What to do: Restate the entries below exactly. Images are not part of the copy.

═════ Data supplied ═════

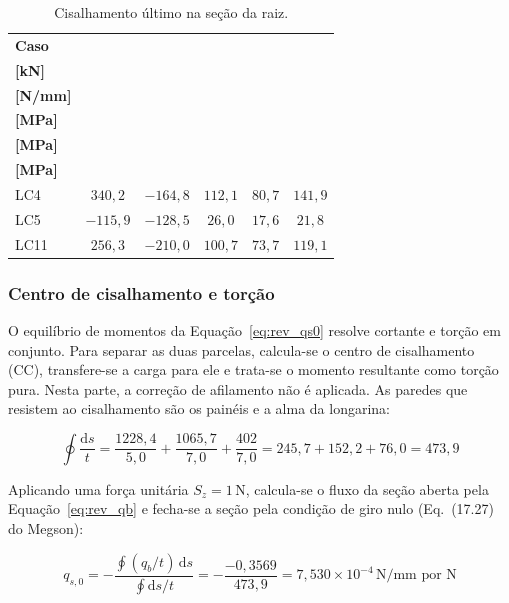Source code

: \begin{table}[H]
\centering
\caption{Cisalhamento último na seção da raiz.}
\label{tab:rev_cisalhamento_raiz}
\begin{tabular}{lccccc}
\toprule
\textbf{Caso} & \makecell{\boldmath$S_{z,w}$\\\textbf{[kN]}} & \makecell{\boldmath$q_{s,0}$\\\textbf{[N/mm]}} & \makecell{\boldmath$\tau_{extr}$\\\textbf{[MPa]}} & \makecell{\boldmath$\tau_{intr}$\\\textbf{[MPa]}} & \makecell{\boldmath$\tau_{w}$\\\textbf{[MPa]}} \\
\midrule
LC4 & $340{,}2$ & $-164{,}8$ & $112{,}1$ & $80{,}7$ & $141{,}9$ \\
LC5 & $-115{,}9$ & $-128{,}5$ & $26{,}0$ & $17{,}6$ & $21{,}8$ \\
LC11 & $256{,}3$ & $-210{,}0$ & $100{,}7$ & $73{,}7$ & $119{,}1$ \\
\bottomrule
\end{tabular}
\end{table}
 
\subsubsection{Centro de cisalhamento e torção}
 
O equilíbrio de momentos da Equação~\ref{eq:rev_qs0} resolve cortante e torção em conjunto. Para separar as duas parcelas, calcula-se o centro de cisalhamento (CC), transfere-se a carga para ele e trata-se o momento resultante como torção pura. Nesta parte, a correção de afilamento não é aplicada. As paredes que resistem ao cisalhamento são os painéis e a alma da longarina:
 
\begin{equation}
    \oint \frac{\mathrm{d}s}{t} = \frac{1228{,}4}{5{,}0} + \frac{1065{,}7}{7{,}0} + \frac{402}{7{,}0} = 245{,}7 + 152{,}2 + 76{,}0 = 473{,}9
    \label{eq:rev_dst}
\end{equation}
 
Aplicando uma força unitária $S_z = 1$\,N, calcula-se o fluxo da seção aberta pela Equação~\ref{eq:rev_qb} e fecha-se a seção pela condição de giro nulo (Eq.~(17.27) do Megson):
 
\begin{equation}
    q_{s,0} = -\frac{\oint (q_b/t)\,\mathrm{d}s}{\oint \mathrm{d}s/t} = -\frac{-0{,}3569}{473{,}9} = 7{,}530 \times 10^{-4}\,\text{N/mm por N}
    \label{eq:rev_qs0_cc}
\end{equation}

═════

Written answer:
Source code

: \begin{table}[H]
\centering
\caption{Cisalhamento último na seção da raiz.}
\label{tab:rev_cisalhamento_raiz}
\begin{tabular}{lccccc}
\toprule
\textbf{Caso} & \makecell{\boldmath$S_{z,w}$\\\textbf{[kN]}} & \makecell{\boldmath$q_{s,0}$\\\textbf{[N/mm]}} & \makecell{\boldmath$\tau_{extr}$\\\textbf{[MPa]}} & \makecell{\boldmath$\tau_{intr}$\\\textbf{[MPa]}} & \makecell{\boldmath$\tau_{w}$\\\textbf{[MPa]}} \\
\midrule
LC4 & $340{,}2$ & $-164{,}8$ & $112{,}1$ & $80{,}7$ & $141{,}9$ \\
LC5 & $-115{,}9$ & $-128{,}5$ & $26{,}0$ & $17{,}6$ & $21{,}8$ \\
LC11 & $256{,}3$ & $-210{,}0$ & $100{,}7$ & $73{,}7$ & $119{,}1$ \\
\bottomrule
\end{tabular}
\end{table}
 
\subsubsection{Centro de cisalhamento e torção}
 
O equilíbrio de momentos da Equação~\ref{eq:rev_qs0} resolve cortante e torção em conjunto. Para separar as duas parcelas, calcula-se o centro de cisalhamento (CC), transfere-se a carga para ele e trata-se o momento resultante como torção pura. Nesta parte, a correção de afilamento não é aplicada. As paredes que resistem ao cisalhamento são os painéis e a alma da longarina:
 
\begin{equation}
    \oint \frac{\mathrm{d}s}{t} = \frac{1228{,}4}{5{,}0} + \frac{1065{,}7}{7{,}0} + \frac{402}{7{,}0} = 245{,}7 + 152{,}2 + 76{,}0 = 473{,}9
    \label{eq:rev_dst}
\end{equation}
 
Aplicando uma força unitária $S_z = 1$\,N, calcula-se o fluxo da seção aberta pela Equação~\ref{eq:rev_qb} e fecha-se a seção pela condição de giro nulo (Eq.~(17.27) do Megson):
 
\begin{equation}
    q_{s,0} = -\frac{\oint (q_b/t)\,\mathrm{d}s}{\oint \mathrm{d}s/t} = -\frac{-0{,}3569}{473{,}9} = 7{,}530 \times 10^{-4}\,\text{N/mm por N}
    \label{eq:rev_qs0_cc}
\end{equation}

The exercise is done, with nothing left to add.